From this calculation, we can say that for heart rate exceeded 85% is 1.744

times more likely to have positive scan. In terms of probability, we simply get

the value of probability from the formula:

𝑌=(𝑂𝐷𝐷) / (1+𝑂𝐷𝐷S)

After substitute the value into the formula, we get the value for Y = 0.6356.

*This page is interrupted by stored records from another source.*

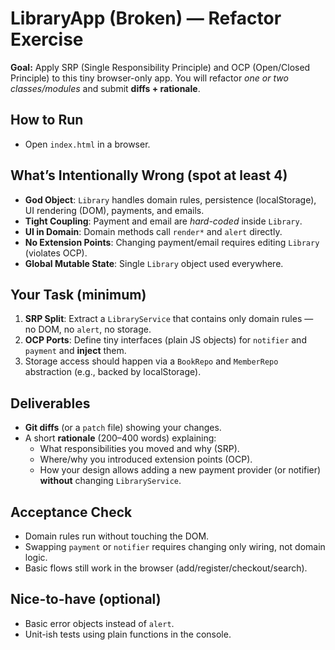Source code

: # LibraryApp (Broken) — Refactor Exercise

**Goal:** Apply SRP (Single Responsibility Principle) and OCP (Open/Closed Principle) to this tiny browser-only app.
You will refactor *one or two classes/modules* and submit **diffs + rationale**.

## How to Run
- Open `index.html` in a browser.
  
## What’s Intentionally Wrong (spot at least 4)
- **God Object**: `Library` handles domain rules, persistence (localStorage), UI rendering (DOM), payments, and emails.
- **Tight Coupling**: Payment and email are *hard-coded* inside `Library`.
- **UI in Domain**: Domain methods call `render*` and `alert` directly.
- **No Extension Points**: Changing payment/email requires editing `Library` (violates OCP).
- **Global Mutable State**: Single `Library` object used everywhere.

## Your Task (minimum)
1. **SRP Split**: Extract a `LibraryService` that contains only domain rules — no DOM, no `alert`, no storage.
2. **OCP Ports**: Define tiny interfaces (plain JS objects) for `notifier` and `payment` and **inject** them.
3. Storage access should happen via a `BookRepo` and `MemberRepo` abstraction (e.g., backed by localStorage).

## Deliverables
- **Git diffs** (or a `patch` file) showing your changes.
- A short **rationale** (200–400 words) explaining:
  - What responsibilities you moved and why (SRP).
  - Where/why you introduced extension points (OCP).
  - How your design allows adding a new payment provider (or notifier) **without** changing `LibraryService`.

## Acceptance Check
- Domain rules run without touching the DOM.
- Swapping `payment` or `notifier` requires changing only wiring, not domain logic.
- Basic flows still work in the browser (add/register/checkout/search).

## Nice-to-have (optional)
- Basic error objects instead of `alert`.
- Unit-ish tests using plain functions in the console.
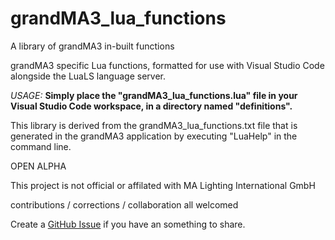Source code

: # grandMA3_lua_functions
A library of grandMA3 in-built functions

grandMA3 specific Lua functions, formatted for use with Visual Studio Code alongside the LuaLS language server.

*USAGE:* 
**Simply place the "grandMA3_lua_functions.lua" file in your Visual Studio Code workspace, in a directory named "definitions".**

This library is derived from the grandMA3_lua_functions.txt file that is generated in the grandMA3 application by executing "LuaHelp" in the command line.


OPEN ALPHA

This project is not official or affilated with MA Lighting International GmbH

contributions / corrections / collaboration all welcomed

Create a [GitHub Issue](https://github.com/jefffarrow/grandMA3_lua_functions/issues/new/choose) if you have an something to share.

From this probability,we can simply say that for heart rate exceeded 85%, the

probability to get positive scan is 0.6356

ISCHAEMIA ( Second Variable ) :

For X2 = 1 and b2 = 0.353 :

exp (-1.384 + 0.353 (1) )

0.356650132

For X2 = 0 and b2 = 0.353 :

exp (-1.384 + 0.353 (0) )

0.250574248

Thus, ODDS RATIO = 0.356650132/(0.250574248) = 1.423

From this calculation , we can interprete that during exercise, Ischaemia is 1.423 times more likely to have positive scan for Thallium. In terms of probability , we simply get the value of probability from the formula:

𝑌=𝑂𝐷𝐷𝑆/(1+𝑂𝐷𝐷𝑆)

After substitute the value into the formula, we get the value for Y = 0.59. From this probability, we can simply say that when Ischaemia during exercise occurred , the probability to have positive scan for thallium is 0.59.

SEX ( Third Variable ) :

For X3 = 1 and b3 = 0.308 :

exp ( -1.384 + 0.308 (1) )

0.340956628

For X3 = 0 and b3 = 0.308 :

exp ( -1.384 + 0.353(0) )

0.250574248

Thus, ODDS RATIO = 0.340956628/(0.250574248) = 1.361

From this calculation , we can interprete that woman is 1.361 times

more likely to have positive scan for thallium. In terms of probability

, we simply get the value of probability from the formula:

𝑌=𝑂𝐷𝐷𝑆/(1+𝑂𝐷𝐷𝑆 )

After substitute the value into the formula , we get the value for Y =

0.637. For every woman, probability to get positive scan is 0.637

Summary

A few things can be conclude after analyzing the data on the case

study.

A higher heart rate will propose a higher chance on positive

thallium test compared to a person with a normal heart rate.

Women has higher chance compared to men on having positive

thallium test.

we can interprete that during exercise, Ischaemia is 1.423 times

more likely to have positive scan for Thallium.

Conclusion

In this paper, we demonstrate that logistic regression can be a

powerful analytical technique for use when the outcome variable is

dichotomous(dependent variable that can take value 1 or 0) . This

method is widely used around the world and in various fields such as :

the medical and social science fields. For example, the Trauma and

Injury Severity Score (TRISS)

Marketing applications such as prediction of a customer's

propensity to purchase a product

In economics it can be used to predict the likelihood of a person's

choosing to be in the labor force

In conclusion to that. Logistics regression is a great method that has

been gaining popularity in the last decade.